[Saved data entries]
※

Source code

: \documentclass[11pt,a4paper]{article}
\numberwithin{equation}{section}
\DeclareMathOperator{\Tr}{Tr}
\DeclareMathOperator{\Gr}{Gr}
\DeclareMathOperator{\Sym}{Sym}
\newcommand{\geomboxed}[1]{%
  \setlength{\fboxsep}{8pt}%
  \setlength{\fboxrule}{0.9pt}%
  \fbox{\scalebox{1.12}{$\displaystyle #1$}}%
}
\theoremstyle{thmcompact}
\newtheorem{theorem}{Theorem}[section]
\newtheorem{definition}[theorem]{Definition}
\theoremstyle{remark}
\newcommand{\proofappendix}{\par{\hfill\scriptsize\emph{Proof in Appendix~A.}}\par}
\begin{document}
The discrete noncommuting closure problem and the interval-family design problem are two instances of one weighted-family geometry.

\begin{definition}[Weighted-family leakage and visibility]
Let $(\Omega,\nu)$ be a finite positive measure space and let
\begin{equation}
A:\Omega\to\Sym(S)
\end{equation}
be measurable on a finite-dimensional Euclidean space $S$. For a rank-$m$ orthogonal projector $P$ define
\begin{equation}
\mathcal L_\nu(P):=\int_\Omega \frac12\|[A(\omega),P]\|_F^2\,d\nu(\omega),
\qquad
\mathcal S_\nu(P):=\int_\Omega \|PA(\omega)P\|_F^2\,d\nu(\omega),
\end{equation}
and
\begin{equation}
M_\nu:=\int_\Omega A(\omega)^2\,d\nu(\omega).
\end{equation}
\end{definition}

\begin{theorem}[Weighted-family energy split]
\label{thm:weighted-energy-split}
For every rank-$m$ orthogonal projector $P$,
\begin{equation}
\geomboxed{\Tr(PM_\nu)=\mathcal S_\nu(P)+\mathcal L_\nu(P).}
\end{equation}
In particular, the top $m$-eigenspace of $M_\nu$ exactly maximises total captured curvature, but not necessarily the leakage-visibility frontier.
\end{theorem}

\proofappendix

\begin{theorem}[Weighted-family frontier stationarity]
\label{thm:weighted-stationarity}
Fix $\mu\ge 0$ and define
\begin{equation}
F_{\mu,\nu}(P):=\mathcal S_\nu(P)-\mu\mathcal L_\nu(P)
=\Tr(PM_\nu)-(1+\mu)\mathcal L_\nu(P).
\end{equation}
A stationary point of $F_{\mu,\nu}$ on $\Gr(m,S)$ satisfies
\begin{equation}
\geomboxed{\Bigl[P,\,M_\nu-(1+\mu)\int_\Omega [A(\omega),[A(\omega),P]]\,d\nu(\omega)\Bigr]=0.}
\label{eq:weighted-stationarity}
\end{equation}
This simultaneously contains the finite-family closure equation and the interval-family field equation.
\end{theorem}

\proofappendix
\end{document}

※

All the lines above must appear again in the answer, word for word.

Source code

: \documentclass[11pt,a4paper]{article}
\numberwithin{equation}{section}
\DeclareMathOperator{\Tr}{Tr}
\DeclareMathOperator{\Gr}{Gr}
\DeclareMathOperator{\Sym}{Sym}
\newcommand{\geomboxed}[1]{%
  \setlength{\fboxsep}{8pt}%
  \setlength{\fboxrule}{0.9pt}%
  \fbox{\scalebox{1.12}{$\displaystyle #1$}}%
}
\theoremstyle{thmcompact}
\newtheorem{theorem}{Theorem}[section]
\newtheorem{definition}[theorem]{Definition}
\theoremstyle{remark}
\newcommand{\proofappendix}{\par{\hfill\scriptsize\emph{Proof in Appendix~A.}}\par}
\begin{document}
The discrete noncommuting closure problem and the interval-family design problem are two instances of one weighted-family geometry.

\begin{definition}[Weighted-family leakage and visibility]
Let $(\Omega,\nu)$ be a finite positive measure space and let
\begin{equation}
A:\Omega\to\Sym(S)
\end{equation}
be measurable on a finite-dimensional Euclidean space $S$. For a rank-$m$ orthogonal projector $P$ define
\begin{equation}
\mathcal L_\nu(P):=\int_\Omega \frac12\|[A(\omega),P]\|_F^2\,d\nu(\omega),
\qquad
\mathcal S_\nu(P):=\int_\Omega \|PA(\omega)P\|_F^2\,d\nu(\omega),
\end{equation}
and
\begin{equation}
M_\nu:=\int_\Omega A(\omega)^2\,d\nu(\omega).
\end{equation}
\end{definition}

\begin{theorem}[Weighted-family energy split]
\label{thm:weighted-energy-split}
For every rank-$m$ orthogonal projector $P$,
\begin{equation}
\geomboxed{\Tr(PM_\nu)=\mathcal S_\nu(P)+\mathcal L_\nu(P).}
\end{equation}
In particular, the top $m$-eigenspace of $M_\nu$ exactly maximises total captured curvature, but not necessarily the leakage-visibility frontier.
\end{theorem}

\proofappendix

\begin{theorem}[Weighted-family frontier stationarity]
\label{thm:weighted-stationarity}
Fix $\mu\ge 0$ and define
\begin{equation}
F_{\mu,\nu}(P):=\mathcal S_\nu(P)-\mu\mathcal L_\nu(P)
=\Tr(PM_\nu)-(1+\mu)\mathcal L_\nu(P).
\end{equation}
A stationary point of $F_{\mu,\nu}$ on $\Gr(m,S)$ satisfies
\begin{equation}
\geomboxed{\Bigl[P,\,M_\nu-(1+\mu)\int_\Omega [A(\omega),[A(\omega),P]]\,d\nu(\omega)\Bigr]=0.}
\label{eq:weighted-stationarity}
\end{equation}
This simultaneously contains the finite-family closure equation and the interval-family field equation.
\end{theorem}

\proofappendix
\end{document}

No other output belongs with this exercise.